WORK ITEM: A complete copy of the entries, exactly as written, is the expected result.

Saved data entries

- Opening Delimiter -

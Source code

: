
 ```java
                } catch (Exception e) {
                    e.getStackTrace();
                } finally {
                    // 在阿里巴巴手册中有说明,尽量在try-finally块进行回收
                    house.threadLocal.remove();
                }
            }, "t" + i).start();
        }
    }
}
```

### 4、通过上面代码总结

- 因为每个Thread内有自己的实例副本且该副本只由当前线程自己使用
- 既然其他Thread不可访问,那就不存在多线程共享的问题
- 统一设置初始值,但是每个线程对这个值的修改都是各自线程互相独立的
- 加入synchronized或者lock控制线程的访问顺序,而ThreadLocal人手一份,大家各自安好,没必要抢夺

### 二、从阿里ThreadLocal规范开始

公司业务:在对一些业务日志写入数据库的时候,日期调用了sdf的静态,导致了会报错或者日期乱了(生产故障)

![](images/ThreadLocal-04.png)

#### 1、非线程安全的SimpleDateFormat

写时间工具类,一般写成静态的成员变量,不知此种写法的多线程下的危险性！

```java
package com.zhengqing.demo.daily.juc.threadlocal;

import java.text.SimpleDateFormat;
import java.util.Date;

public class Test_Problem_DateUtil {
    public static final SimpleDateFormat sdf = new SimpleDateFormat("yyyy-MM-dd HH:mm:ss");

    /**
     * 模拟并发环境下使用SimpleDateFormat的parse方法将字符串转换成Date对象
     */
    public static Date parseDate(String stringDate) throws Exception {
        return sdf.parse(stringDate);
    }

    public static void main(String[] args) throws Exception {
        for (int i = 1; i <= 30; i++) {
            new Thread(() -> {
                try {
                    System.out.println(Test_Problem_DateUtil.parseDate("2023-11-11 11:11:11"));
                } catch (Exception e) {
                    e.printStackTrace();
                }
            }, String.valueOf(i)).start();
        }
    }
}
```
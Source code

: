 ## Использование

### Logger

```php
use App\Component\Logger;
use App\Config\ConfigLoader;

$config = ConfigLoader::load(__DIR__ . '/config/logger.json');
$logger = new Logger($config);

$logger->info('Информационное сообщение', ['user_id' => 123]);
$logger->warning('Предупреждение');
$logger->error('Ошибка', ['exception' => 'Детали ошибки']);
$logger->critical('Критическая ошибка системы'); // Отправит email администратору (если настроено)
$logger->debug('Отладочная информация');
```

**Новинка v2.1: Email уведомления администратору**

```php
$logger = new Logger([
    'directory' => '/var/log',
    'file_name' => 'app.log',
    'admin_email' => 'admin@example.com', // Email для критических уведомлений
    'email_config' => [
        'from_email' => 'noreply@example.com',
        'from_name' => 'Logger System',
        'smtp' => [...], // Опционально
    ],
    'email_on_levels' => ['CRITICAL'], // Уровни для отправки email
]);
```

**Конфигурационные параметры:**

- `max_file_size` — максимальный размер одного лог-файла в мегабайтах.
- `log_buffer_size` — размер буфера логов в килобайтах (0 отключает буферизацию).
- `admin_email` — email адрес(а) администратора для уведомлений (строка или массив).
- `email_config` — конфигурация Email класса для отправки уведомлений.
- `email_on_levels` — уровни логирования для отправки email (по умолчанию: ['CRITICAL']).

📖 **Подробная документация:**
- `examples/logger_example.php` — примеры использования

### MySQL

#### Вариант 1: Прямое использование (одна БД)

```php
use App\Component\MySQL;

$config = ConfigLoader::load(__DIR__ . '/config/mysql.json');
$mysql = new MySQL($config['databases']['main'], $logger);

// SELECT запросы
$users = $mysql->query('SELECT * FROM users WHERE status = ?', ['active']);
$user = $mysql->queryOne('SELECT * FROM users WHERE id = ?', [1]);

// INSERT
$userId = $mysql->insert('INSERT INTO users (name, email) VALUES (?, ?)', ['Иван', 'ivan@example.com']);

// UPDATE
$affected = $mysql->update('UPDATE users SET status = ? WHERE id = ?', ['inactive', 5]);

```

- Closing Delimiter -

SOLUTION TO THIS EXERCISE:
Source code

:
 ```java
                } catch (Exception e) {
                    e.getStackTrace();
                } finally {
                    // 在阿里巴巴手册中有说明,尽量在try-finally块进行回收
                    house.threadLocal.remove();
                }
            }, "t" + i).start();
        }
    }
}
```

### 4、通过上面代码总结

- 因为每个Thread内有自己的实例副本且该副本只由当前线程自己使用
- 既然其他Thread不可访问,那就不存在多线程共享的问题
- 统一设置初始值,但是每个线程对这个值的修改都是各自线程互相独立的
- 加入synchronized或者lock控制线程的访问顺序,而ThreadLocal人手一份,大家各自安好,没必要抢夺

### 二、从阿里ThreadLocal规范开始

公司业务:在对一些业务日志写入数据库的时候,日期调用了sdf的静态,导致了会报错或者日期乱了(生产故障)

![](images/ThreadLocal-04.png)

#### 1、非线程安全的SimpleDateFormat

写时间工具类,一般写成静态的成员变量,不知此种写法的多线程下的危险性！

```java
package com.zhengqing.demo.daily.juc.threadlocal;

import java.text.SimpleDateFormat;
import java.util.Date;

public class Test_Problem_DateUtil {
    public static final SimpleDateFormat sdf = new SimpleDateFormat("yyyy-MM-dd HH:mm:ss");

    /**
     * 模拟并发环境下使用SimpleDateFormat的parse方法将字符串转换成Date对象
     */
    public static Date parseDate(String stringDate) throws Exception {
        return sdf.parse(stringDate);
    }

    public static void main(String[] args) throws Exception {
        for (int i = 1; i <= 30; i++) {
            new Thread(() -> {
                try {
                    System.out.println(Test_Problem_DateUtil.parseDate("2023-11-11 11:11:11"));
                } catch (Exception e) {
                    e.printStackTrace();
                }
            }, String.valueOf(i)).start();
        }
    }
}
```
Source code

: ## Использование

### Logger

```php
use App\Component\Logger;
use App\Config\ConfigLoader;

$config = ConfigLoader::load(__DIR__ . '/config/logger.json');
$logger = new Logger($config);

$logger->info('Информационное сообщение', ['user_id' => 123]);
$logger->warning('Предупреждение');
$logger->error('Ошибка', ['exception' => 'Детали ошибки']);
$logger->critical('Критическая ошибка системы'); // Отправит email администратору (если настроено)
$logger->debug('Отладочная информация');
```

**Новинка v2.1: Email уведомления администратору**

```php
$logger = new Logger([
    'directory' => '/var/log',
    'file_name' => 'app.log',
    'admin_email' => 'admin@example.com', // Email для критических уведомлений
    'email_config' => [
        'from_email' => 'noreply@example.com',
        'from_name' => 'Logger System',
        'smtp' => [...], // Опционально
    ],
    'email_on_levels' => ['CRITICAL'], // Уровни для отправки email
]);
```

**Конфигурационные параметры:**

- `max_file_size` — максимальный размер одного лог-файла в мегабайтах.
- `log_buffer_size` — размер буфера логов в килобайтах (0 отключает буферизацию).
- `admin_email` — email адрес(а) администратора для уведомлений (строка или массив).
- `email_config` — конфигурация Email класса для отправки уведомлений.
- `email_on_levels` — уровни логирования для отправки email (по умолчанию: ['CRITICAL']).

📖 **Подробная документация:**
- `examples/logger_example.php` — примеры использования

### MySQL

#### Вариант 1: Прямое использование (одна БД)

```php
use App\Component\MySQL;

$config = ConfigLoader::load(__DIR__ . '/config/mysql.json');
$mysql = new MySQL($config['databases']['main'], $logger);

// SELECT запросы
$users = $mysql->query('SELECT * FROM users WHERE status = ?', ['active']);
$user = $mysql->queryOne('SELECT * FROM users WHERE id = ?', [1]);

// INSERT
$userId = $mysql->insert('INSERT INTO users (name, email) VALUES (?, ?)', ['Иван', 'ivan@example.com']);

// UPDATE
$affected = $mysql->update('UPDATE users SET status = ? WHERE id = ?', ['inactive', 5]);

```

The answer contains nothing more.